Here, the Intercoastal Waterway winds its way north and south in the protected lee of those out-islands creating safe passage for mostly pleasure boats in a waterway that extends virtually the entire length of the east coast from Florida to Maine.
Around here they call that waterway the Indian River Lagoon whose mainland shoreline is festooned with yet even more mangrove growth, often creating a labyrinth of canals like the one my geocaching partner Greg Cornett is navigating above.
In several cases we had to rest our paddles, duck our heads and propel our small craft by hand dragging ourselves through the caverns of overgrowth.
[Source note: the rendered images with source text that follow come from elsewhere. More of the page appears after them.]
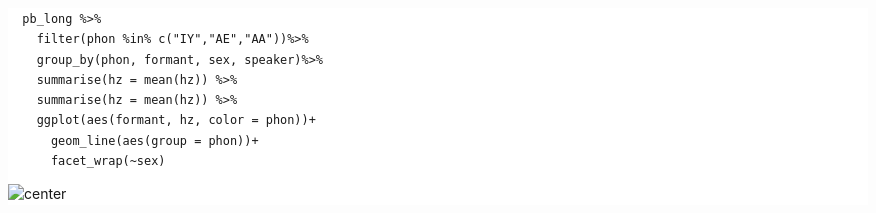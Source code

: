 

<pre><code class="prettyprint ">  pb_long %&gt;%
    filter(phon %in% c(&quot;IY&quot;,&quot;AE&quot;,&quot;AA&quot;))%&gt;%
    group_by(phon, formant, sex, speaker)%&gt;%
    summarise(hz = mean(hz)) %&gt;%
    summarise(hz = mean(hz)) %&gt;%
    ggplot(aes(formant, hz, color = phon))+
      geom_line(aes(group = phon))+
      facet_wrap(~sex)</code></pre>

![center]({{site.baseurl}}/figs/normal_grittrunnamed-chunk-10-1.svg) 

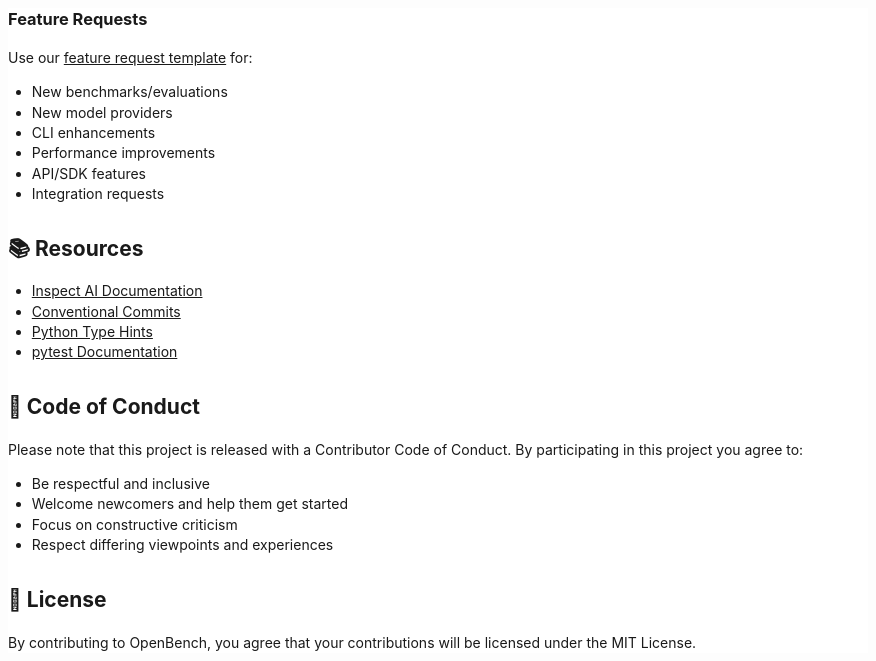 ### Feature Requests
Use our [feature request template](https://github.com/groq/openbench/issues/new?assignees=&labels=enhancement&projects=&template=feature_request.yml) for:
- New benchmarks/evaluations
- New model providers
- CLI enhancements
- Performance improvements
- API/SDK features
- Integration requests

## 📚 Resources

- [Inspect AI Documentation](https://inspect.aisi.org.uk/)
- [Conventional Commits](https://www.conventionalcommits.org/)
- [Python Type Hints](https://docs.python.org/3/library/typing.html)
- [pytest Documentation](https://docs.pytest.org/)

## 🤝 Code of Conduct

Please note that this project is released with a Contributor Code of Conduct. By participating in this project you agree to:
- Be respectful and inclusive
- Welcome newcomers and help them get started
- Focus on constructive criticism
- Respect differing viewpoints and experiences

## 📄 License

By contributing to OpenBench, you agree that your contributions will be licensed under the MIT License.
Navigating this uncharted, aquatic wilderness is not for the feint of heart. Greg was my experienced guide but even he was backed-up with the tracking feature of our GPS receivers which record an electronic map of the route we used to travel into this featureless maze so, if necessary, we could use that recorded track to find our way out.
This tracking back-up was itself backed-up by the satellite viewing capability of our smartphones. This is not the kind of environment where a sensible person would choose to spend the night in a kayak, lost!
Now, add the additional challenge of finding 8 geocaches; all small, say 1 x 2 inch, camoflaged containers containing only a log we needed to sign as evidence of our success. Greg had found most of them on a couple of earlier outings and increasingly nudged my responsibility for the day's navigational challenges.
We wound up scoring 7 finds of the 8 caches we sought.
On top of that add the fact this was my second ever experience piloting one of these delightful little boats and you have the ingredients for a truly memorable, life's experience.
This is the west shore of the Intercoastal Waterway where we stopped briefly so I could refresh my sunscreen and Greg noticed this pair of mating Horseshoe Crabs (right).
We also enjoyed seeing some dolphins cavorting in the waterway where manatees also enjoy the aquatic habitat.
Our return trip involved paddling to the left side of the visible bridge, turning east there and paddling yet another channel back to our launch ramp--where I confessed the onset of rigor mortis while attempting to quash the flame in my upper body muscles.
Greg's chuckle was not very sympathetic.